## Task prompt
Return the entries that follow exactly, with no images.

## Source records

= Beginning of Section =

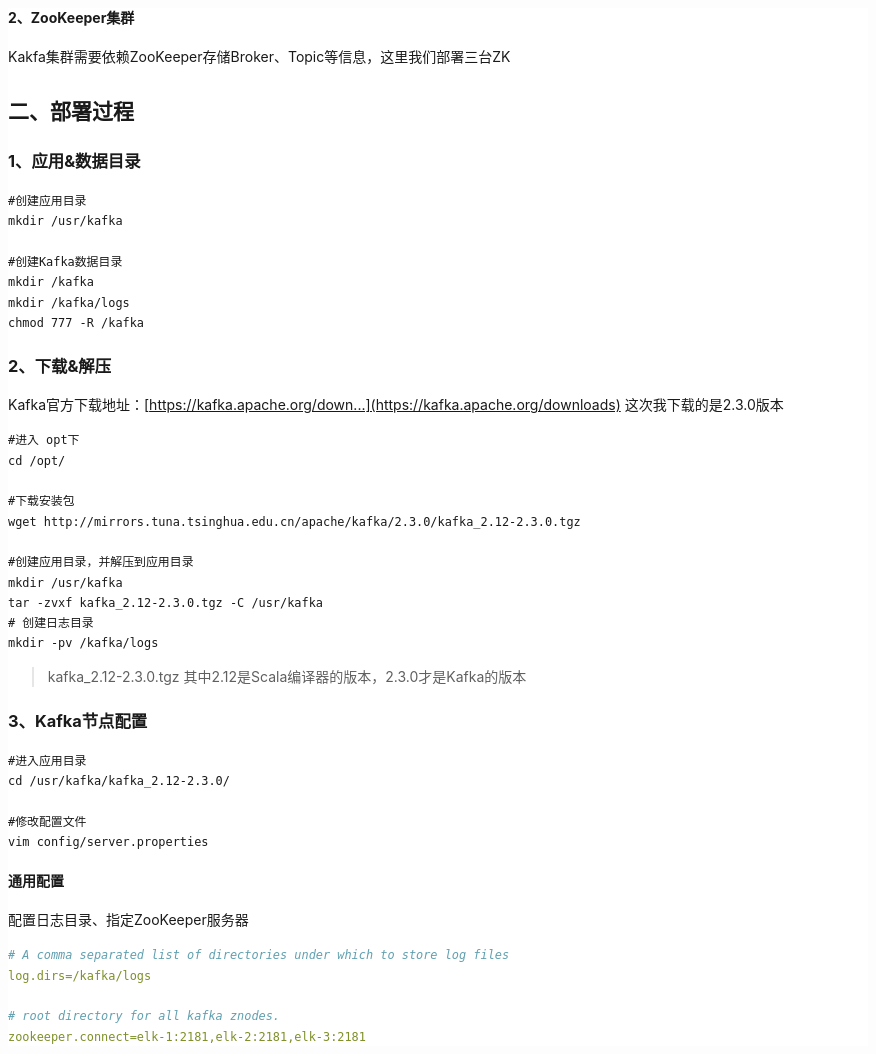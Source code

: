 #### 2、ZooKeeper集群

Kakfa集群需要依赖ZooKeeper存储Broker、Topic等信息，这里我们部署三台ZK

## 二、部署过程

### 1、应用&数据目录

```shell
#创建应用目录
mkdir /usr/kafka

#创建Kafka数据目录
mkdir /kafka
mkdir /kafka/logs
chmod 777 -R /kafka
```

### 2、下载&解压

Kafka官方下载地址：[https://kafka.apache.org/down...](https://kafka.apache.org/downloads) 这次我下载的是2.3.0版本

```shell
#进入 opt下
cd /opt/

#下载安装包
wget http://mirrors.tuna.tsinghua.edu.cn/apache/kafka/2.3.0/kafka_2.12-2.3.0.tgz 

#创建应用目录，并解压到应用目录
mkdir /usr/kafka 
tar -zvxf kafka_2.12-2.3.0.tgz -C /usr/kafka
# 创建日志目录
mkdir -pv /kafka/logs
```

> kafka_2.12-2.3.0.tgz 其中2.12是Scala编译器的版本，2.3.0才是Kafka的版本

### 3、Kafka节点配置

```shell
#进入应用目录
cd /usr/kafka/kafka_2.12-2.3.0/

#修改配置文件
vim config/server.properties
```

#### 通用配置

配置日志目录、指定ZooKeeper服务器

```yml
# A comma separated list of directories under which to store log files
log.dirs=/kafka/logs

# root directory for all kafka znodes.
zookeeper.connect=elk-1:2181,elk-2:2181,elk-3:2181
```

= End of Section =

## Task answer
Source code

: #### 2、ZooKeeper集群

Kakfa集群需要依赖ZooKeeper存储Broker、Topic等信息，这里我们部署三台ZK

## 二、部署过程

### 1、应用&数据目录

```shell
#创建应用目录
mkdir /usr/kafka

#创建Kafka数据目录
mkdir /kafka
mkdir /kafka/logs
chmod 777 -R /kafka
```

### 2、下载&解压

Kafka官方下载地址：[https://kafka.apache.org/down...](https://kafka.apache.org/downloads) 这次我下载的是2.3.0版本

```shell
#进入 opt下
cd /opt/

#下载安装包
wget http://mirrors.tuna.tsinghua.edu.cn/apache/kafka/2.3.0/kafka_2.12-2.3.0.tgz 

#创建应用目录，并解压到应用目录
mkdir /usr/kafka 
tar -zvxf kafka_2.12-2.3.0.tgz -C /usr/kafka
# 创建日志目录
mkdir -pv /kafka/logs
```

> kafka_2.12-2.3.0.tgz 其中2.12是Scala编译器的版本，2.3.0才是Kafka的版本

### 3、Kafka节点配置

```shell
#进入应用目录
cd /usr/kafka/kafka_2.12-2.3.0/

#修改配置文件
vim config/server.properties
```

#### 通用配置

配置日志目录、指定ZooKeeper服务器

```yml
# A comma separated list of directories under which to store log files
log.dirs=/kafka/logs

# root directory for all kafka znodes.
zookeeper.connect=elk-1:2181,elk-2:2181,elk-3:2181
```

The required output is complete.